1038. Edwardsiella tarda Bacteremia: Epidemiology, Clinical Features, and Outcomes
Session: Poster Abstract Session: Bacteremia and Endocarditis
Friday, October 5, 2018
Room: S Poster Hall
Posters
  • ID WEEK 20181005 ver 2.pdf (823.2 kB)
  • Background: Edwardsiella tarda is primarily associated with gastrointestinal disease, but an increasing number of cases with extraintestinal disease have been reported. Additionally, E. tarda bacteremia (ETB) may be associated with high mortality; however, little is known about its clinical epidemiology.

    Methods: We collected all clinical information of ETB patients identified between January 2005 and December 2016 from their electronic medical records. We described the epidemiology, clinical features, and 30- and 90-day mortality of these patients.

    Results: A total of 182,668 sets of blood cultures were obtained during the study period, of which 40 sets (0.02%) taken from 26 patients were E. tarda positive. Twenty-six patients (13 men and 13 women) with a median age of 75 years were diagnosed with ETB. Clinical diagnoses by infection site included cholangitis (n=9), liver abscess (n=6), enterocolitis (n=4), cholecystitis (n=3), and spontaneous bacterial peritonitis, mycotic aneurysm, necrotizing fasciitis, empyema, osteomyelitis, and secondary peritonitis (n=1 each). The overall 30-day and 90-day mortality rates of ETB in our cohort was 11.5% (3/26) and 26.9% (7/26), respectively. There was no seasonal variation in the incidence of E. tarda infection. All E. tarda strains isolated from blood cultures were susceptible to all tested antibiotics.

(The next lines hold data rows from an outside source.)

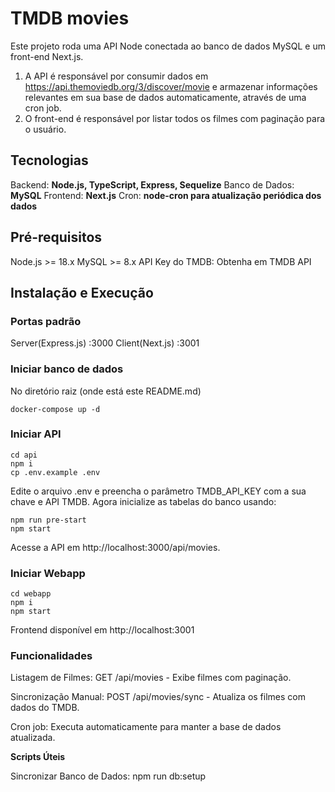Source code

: 

# TMDB movies
Este projeto roda uma API Node conectada ao banco de dados MySQL e um front-end Next.js.

1. A API é responsável por consumir dados em https://api.themoviedb.org/3/discover/movie e armazenar informações relevantes em sua base de dados automaticamente, através de uma cron job.
2. O front-end é responsável por listar todos os filmes com paginação para o usuário.

## Tecnologias
Backend: **Node.js, TypeScript, Express, Sequelize**
Banco de Dados: **MySQL**
Frontend: **Next.js**
Cron: **node-cron para atualização periódica dos dados**

## Pré-requisitos
Node.js >= 18.x
MySQL >= 8.x
API Key do TMDB: Obtenha em TMDB API
  
## Instalação e Execução
### Portas padrão
Server(Express.js) :3000
Client(Next.js) :3001
### Iniciar banco de dados
No diretório raiz (onde está este README.md) 
```
docker-compose up -d
```
### Iniciar API
```
cd api
npm i
cp .env.example .env
```

Edite o arquivo .env e preencha o parâmetro TMDB_API_KEY com a sua chave e API TMDB.
Agora inicialize as tabelas do banco usando: 
```
npm run pre-start
npm start
```
Acesse a API em http://localhost:3000/api/movies.


### Iniciar Webapp
```
cd webapp
npm i
npm start
```
Frontend disponível em http://localhost:3001


### Funcionalidades

Listagem de Filmes: GET /api/movies - Exibe filmes com paginação.

Sincronização Manual: POST /api/movies/sync - Atualiza os filmes com dados do TMDB.

Cron job: Executa automaticamente para manter a base de dados atualizada.


**Scripts Úteis**

Sincronizar Banco de Dados: npm run db:setup
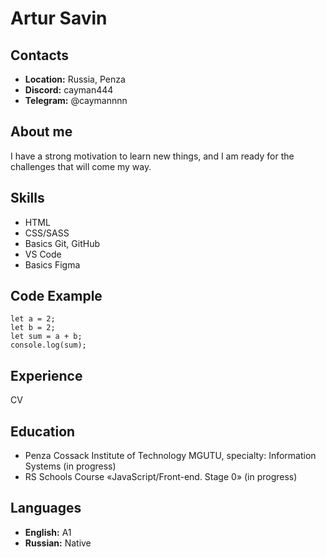 # Artur Savin

## Contacts

* **Location:** Russia, Penza
* **Discord:** cayman444
* **Telegram:** @caymannnn

## About me

I have a strong motivation to learn new things, and I am ready for the challenges that will come my way.

## Skills

* HTML
* CSS/SASS
* Basics Git, GitHub
* VS Code
* Basics Figma

## Code Example

```
let a = 2;
let b = 2;
let sum = a + b;
console.log(sum);
```

## Experience

CV

## Education

* Penza Cossack Institute of Technology MGUTU, specialty: Information Systems (in progress)
* RS Schools Course «JavaScript/Front-end. Stage 0» (in progress)

## Languages

* **English:** A1
* **Russian:** Native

Additionally, hepatobiliary infection was more frequently seen in ETB compared with non-bacteremic E. tarda infections.

    Conclusion: This study is the largest case series on ETB to date. We found that ETB is a rare entity that is not associated with high mortality. Hepatobiliary infection is the most common clinical manifestation.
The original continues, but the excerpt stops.